Pastitsada
- Alternative names: Pastitsada Korfiatiki, Pastitsado
- Region or state: Corfu
- Associated cuisine: Greece
- Main ingredients: Spicy veal, beef or poultry and macaroni
- Ingredients generally used: Olive oil, onions, garlic (though traditionally not used in this dish in Corfu), salt, black pepper, white wine, vinegar, cloves, bay leaf, cinnamon, tomatoes, butter, kefalotyri or Parmesan

= Pastitsada =

Greek dish of braised meat over pasta

Pastitsada (παστιτσάδα) is a Greek dish of meat braised in a spicy tomato-based sauce and served over pasta. Often associated with the island of Corfu, where it is a traditional Sunday dinner, it is sometimes called pastitsada Korfiatiki.

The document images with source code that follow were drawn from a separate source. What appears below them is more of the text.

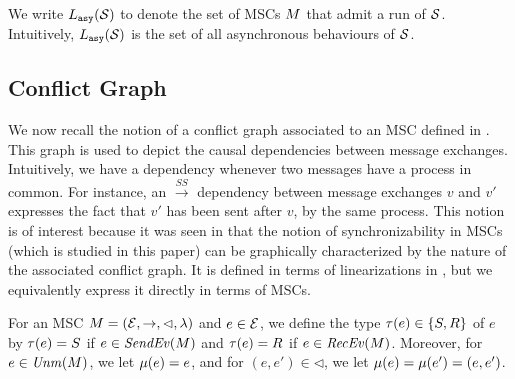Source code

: We write $L_{\mathtt{asy}}(\mathcal{S})$ to denote the set of MSCs $M$ that admit a run of $\mathcal{S}$.
Intuitively, $L_{\mathtt{asy}}(\mathcal{S})$ is the set of all asynchronous behaviours of $\mathcal{S}$.

%

\subsection{Conflict Graph}\label{app:conflict-graph}


We now recall the notion of a conflict graph associated to an MSC defined in \cite{DBLP:conf/cav/BouajjaniEJQ18}. This graph is used to depict the causal dependencies between message exchanges.  Intuitively, we have a dependency whenever
two messages have a process in common. For instance, an $\xrightarrow{SS}$
dependency between message exchanges $v$ and $v'$ expresses the fact that
$v'$ has been sent after $v$, by the same process. This notion is of interest because it was seen in \cite{DBLP:conf/cav/BouajjaniEJQ18} that the notion of synchronizability in MSCs (which is studied in this paper) can be graphically characterized by the nature of the associated conflict graph.
It is defined in terms of linearizations
in \cite{DBLP:conf/fossacs/GiustoLL20}, but we equivalently express it
directly in terms of MSCs.

For an MSC $M = (\mathcal{E}, \rightarrow, \lhd, \lambda)$ and
$e \in \mathcal{E}$, we define the type $\tau(e) \in \{S,R\}$ of $e$ by $\tau(e) = S$ if $e \in \mathit{SendEv}(M)$
and $\tau(e) = R$ if $e \in \mathit{RecEv}(M)$.
Moreover, for $e \in \mathit{Unm}(M)$, we let $\mu(e) = e$,
and for $(e,e') \in \lhd$, we let $\mu(e) = \mu(e') = (e,e')$.


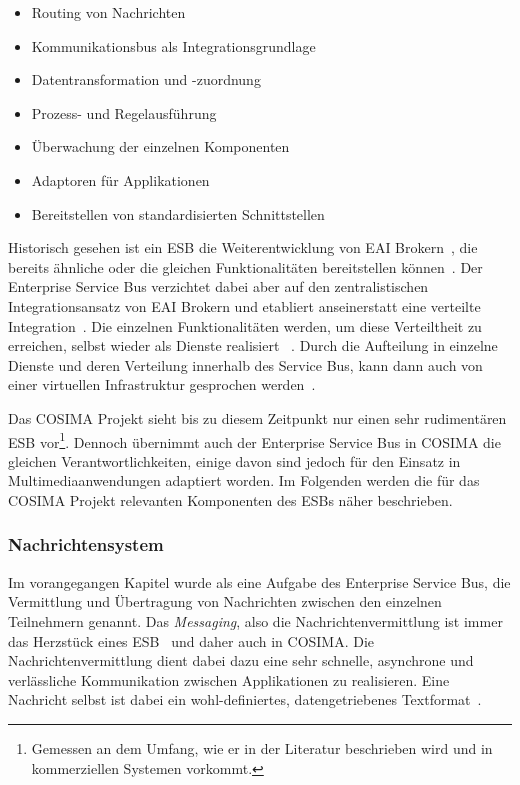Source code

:   \begin{itemize}
    \item Routing von Nachrichten
    \item Kommunikationsbus als Integrationsgrundlage
    \item Datentransformation und -zuordnung
    \item Prozess- und Regelausführung
    \item Überwachung der einzelnen Komponenten
    \item Adaptoren für Applikationen
    \item Bereitstellen von standardisierten Schnittstellen
  \end{itemize}

  Historisch gesehen ist ein ESB die Weiterentwicklung von EAI Brokern~, die bereits ähnliche oder die gleichen Funktionalitäten bereitstellen können~\citep[S. 146]{masak2007ssb}. Der Enterprise Service Bus verzichtet dabei aber auf den zentralistischen Integrationsansatz von EAI Brokern und etabliert anseinerstatt eine verteilte Integration~\citep[S. 4]{enterprise_service_bus}. Die einzelnen Funktionalitäten werden, um diese Verteiltheit zu erreichen, selbst wieder als Dienste realisiert ~\citep{enterprise_service_bus,masak2007ssb,papazoglou2007soc}. Durch die Aufteilung in einzelne Dienste und deren Verteilung innerhalb des Service Bus, kann dann auch von einer virtuellen Infrastruktur gesprochen werden~\citep[S. 136]{soa_goes_real}.
  
  Das COSIMA Projekt sieht bis zu diesem Zeitpunkt nur einen sehr rudimentären ESB vor\footnote{Gemessen an dem Umfang, wie er in der Literatur beschrieben wird und in kommerziellen Systemen vorkommt.}. Dennoch übernimmt auch der Enterprise Service Bus in COSIMA die gleichen Verantwortlichkeiten, einige davon sind jedoch für den Einsatz in Multimediaanwendungen adaptiert worden. Im Folgenden werden die für das COSIMA Projekt relevanten Komponenten des ESBs näher beschrieben.
  
\subsubsection{Nachrichtensystem} %
\label{ssub:nachrichtensystem}
  
  Im vorangegangen Kapitel wurde als eine Aufgabe des Enterprise Service Bus, die Vermittlung und Übertragung von Nachrichten zwischen den einzelnen Teilnehmern genannt. Das \emph{Messaging}, also die Nachrichtenvermittlung ist immer das Herzstück eines ESB~\citep[S. 77]{enterprise_service_bus} und daher auch in COSIMA. Die Nachrichtenvermittlung dient dabei dazu eine sehr schnelle, asynchrone und verlässliche Kommunikation zwischen Applikationen zu realisieren. Eine Nachricht selbst ist dabei ein wohl-definiertes, datengetriebenes Textformat~\citep[S. 60f]{web_services_principles_and_technology}.
  
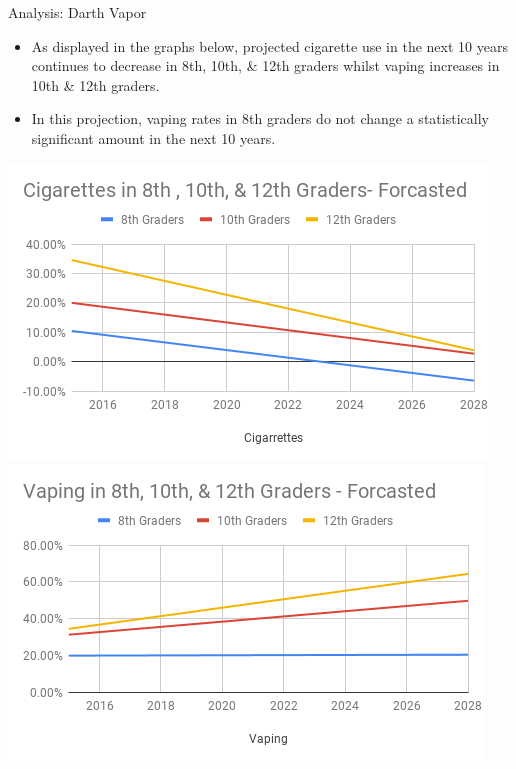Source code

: \documentclass{beamer}
\begin{document}
\begin{frame}{Analysis: Darth Vapor}
        \begin{itemize}
        \item As displayed in the graphs below, projected cigarette use in the next 10 years continues to decrease in 8th, 10th, \& 12th graders whilst vaping increases in 10th \& 12th graders. 
        \item In this projection, vaping rates in 8th graders do not change a statistically significant amount in the next 10 years. 
        \end{itemize}
    \includegraphics[scale=.35]{images/darthvapor-cigarettes.png}
    \includegraphics[scale=.35]{images/darthvapor-vaping.png}
    
\end{frame}
\end{document}
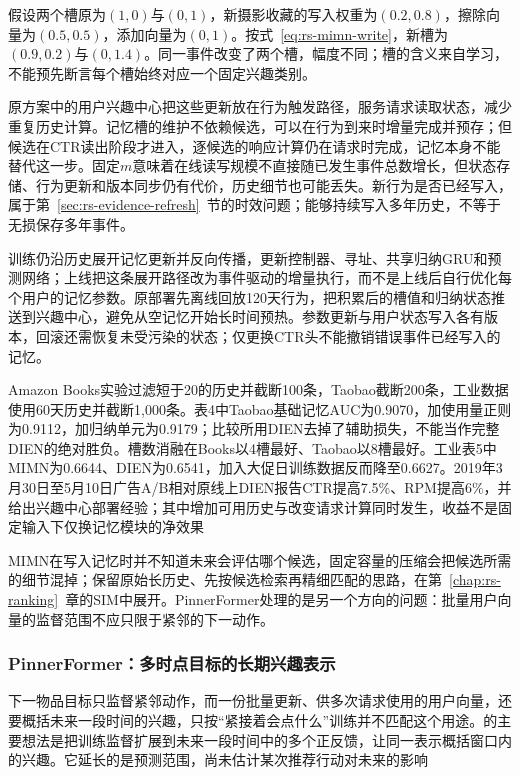 假设两个槽原为$(1,0)$与$(0,1)$，新摄影收藏的写入权重为$(0.2,0.8)$，擦除向量为$(0.5,0.5)$，添加向量为$(0,1)$。按式~\eqref{eq:rs-mimn-write}，新槽为$(0.9,0.2)$与$(0,1.4)$。同一事件改变了两个槽，幅度不同；槽的含义来自学习，不能预先断言每个槽始终对应一个固定兴趣类别。

原方案中的用户兴趣中心把这些更新放在行为触发路径，服务请求读取状态，减少重复历史计算。记忆槽的维护不依赖候选，可以在行为到来时增量完成并预存；但候选在CTR读出阶段才进入，逐候选的响应计算仍在请求时完成，记忆本身不能替代这一步。固定$m$意味着在线读写规模不直接随已发生事件总数增长，但状态存储、行为更新和版本同步仍有代价，历史细节也可能丢失。新行为是否已经写入，属于第~\ref{sec:rs-evidence-refresh}~节的时效问题；能够持续写入多年历史，不等于无损保存多年事件。

训练仍沿历史展开记忆更新并反向传播，更新控制器、寻址、共享归纳GRU和预测网络；上线把这条展开路径改为事件驱动的增量执行，而不是上线后自行优化每个用户的记忆参数。原部署先离线回放120天行为，把积累后的槽值和归纳状态推送到兴趣中心，避免从空记忆开始长时间预热。参数更新与用户状态写入各有版本，回滚还需恢复未受污染的状态；仅更换CTR头不能撤销错误事件已经写入的记忆。

Amazon Books实验过滤短于20的历史并截断100条，Taobao截断200条，工业数据使用60天历史并截断1,000条。表4中Taobao基础记忆AUC为0.9070，加使用量正则为0.9112，加归纳单元为0.9179；比较所用DIEN去掉了辅助损失，不能当作完整DIEN的绝对胜负。槽数消融在Books以4槽最好、Taobao以8槽最好。工业表5中MIMN为0.6644、DIEN为0.6541，加入大促日训练数据反而降至0.6627。2019年3月30日至5月10日广告A/B相对原线上DIEN报告CTR提高7.5\%、RPM提高6\%，并给出兴趣中心部署经验；其中增加可用历史与改变请求计算同时发生，收益不是固定输入下仅换记忆模块的净效果

MIMN在写入记忆时并不知道未来会评估哪个候选，固定容量的压缩会把候选所需的细节混掉；保留原始长历史、先按候选检索再精细匹配的思路，在第~\ref{chap:rs-ranking}~章的SIM中展开。PinnerFormer处理的是另一个方向的问题：批量用户向量的监督范围不应只限于紧邻的下一动作。
\subsubsection{PinnerFormer：多时点目标的长期兴趣表示}
\label{sec:rs-pinnerformer}

下一物品目标只监督紧邻动作，而一份批量更新、供多次请求使用的用户向量，还要概括未来一段时间的兴趣，只按“紧接着会点什么”训练并不匹配这个用途。的主要想法是把训练监督扩展到未来一段时间中的多个正反馈，让同一表示概括窗口内的兴趣。它延长的是预测范围，尚未估计某次推荐行动对未来的影响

Pastitsada is based on veal, beef or poultry cooked in fresh or canned tomatoes, olive oil, minced onions, garlic, salt, black pepper, white wine, vinegar, cloves, bay leaf, cinnamon, butter and served over pasta. It is usually topped with grated kefalotyri or Parmesan cheese. The dish shows Italian influence.

The name comes from the Venetian pastizzada (standard Italian pasticciata) lit. 'something messed up', which is used for a large variety of Italian braised meat dishes, generally served with polenta, mashed potatoes, or pasta.